Source information section start
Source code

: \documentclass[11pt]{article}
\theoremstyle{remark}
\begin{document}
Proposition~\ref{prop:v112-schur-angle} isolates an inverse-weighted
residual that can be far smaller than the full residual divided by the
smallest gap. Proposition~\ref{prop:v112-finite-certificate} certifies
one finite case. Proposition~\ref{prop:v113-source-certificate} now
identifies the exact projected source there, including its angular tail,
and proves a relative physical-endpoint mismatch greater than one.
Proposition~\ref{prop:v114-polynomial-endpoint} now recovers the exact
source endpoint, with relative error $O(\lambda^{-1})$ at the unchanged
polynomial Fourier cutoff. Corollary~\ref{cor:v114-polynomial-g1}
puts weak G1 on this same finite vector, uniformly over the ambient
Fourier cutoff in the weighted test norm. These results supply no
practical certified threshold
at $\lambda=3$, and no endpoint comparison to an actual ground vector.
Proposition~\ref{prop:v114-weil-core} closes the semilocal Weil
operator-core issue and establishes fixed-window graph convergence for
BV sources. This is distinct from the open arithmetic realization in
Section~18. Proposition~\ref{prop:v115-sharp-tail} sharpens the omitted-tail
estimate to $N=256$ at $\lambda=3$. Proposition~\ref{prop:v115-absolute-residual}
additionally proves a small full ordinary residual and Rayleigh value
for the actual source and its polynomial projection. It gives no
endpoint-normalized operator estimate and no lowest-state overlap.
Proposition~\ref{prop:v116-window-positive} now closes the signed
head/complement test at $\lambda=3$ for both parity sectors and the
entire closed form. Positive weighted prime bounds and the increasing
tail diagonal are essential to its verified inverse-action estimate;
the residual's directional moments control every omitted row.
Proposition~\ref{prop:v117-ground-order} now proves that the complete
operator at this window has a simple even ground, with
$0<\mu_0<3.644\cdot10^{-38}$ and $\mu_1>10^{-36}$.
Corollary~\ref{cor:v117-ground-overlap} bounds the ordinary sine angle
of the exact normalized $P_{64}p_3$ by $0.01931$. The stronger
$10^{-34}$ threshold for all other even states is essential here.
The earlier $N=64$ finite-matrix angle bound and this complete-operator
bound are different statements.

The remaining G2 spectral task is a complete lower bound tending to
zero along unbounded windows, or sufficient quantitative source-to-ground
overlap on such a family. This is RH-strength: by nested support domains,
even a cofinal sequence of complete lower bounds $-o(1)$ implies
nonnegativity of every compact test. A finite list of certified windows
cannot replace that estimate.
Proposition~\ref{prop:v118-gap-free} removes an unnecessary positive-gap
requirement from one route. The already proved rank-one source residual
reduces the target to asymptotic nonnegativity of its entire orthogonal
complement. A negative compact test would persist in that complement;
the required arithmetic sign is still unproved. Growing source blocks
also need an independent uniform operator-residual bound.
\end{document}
Source information section end
The lines to retype run from the start of the entries through the line containing "recovers the exact"; reproduce them exactly and add nothing.

**Answer for the task:**
Source code

: \documentclass[11pt]{article}
\theoremstyle{remark}
\begin{document}
Proposition~\ref{prop:v112-schur-angle} isolates an inverse-weighted
residual that can be far smaller than the full residual divided by the
smallest gap. Proposition~\ref{prop:v112-finite-certificate} certifies
one finite case. Proposition~\ref{prop:v113-source-certificate} now
identifies the exact projected source there, including its angular tail,
and proves a relative physical-endpoint mismatch greater than one.
Proposition~\ref{prop:v114-polynomial-endpoint} now recovers the exact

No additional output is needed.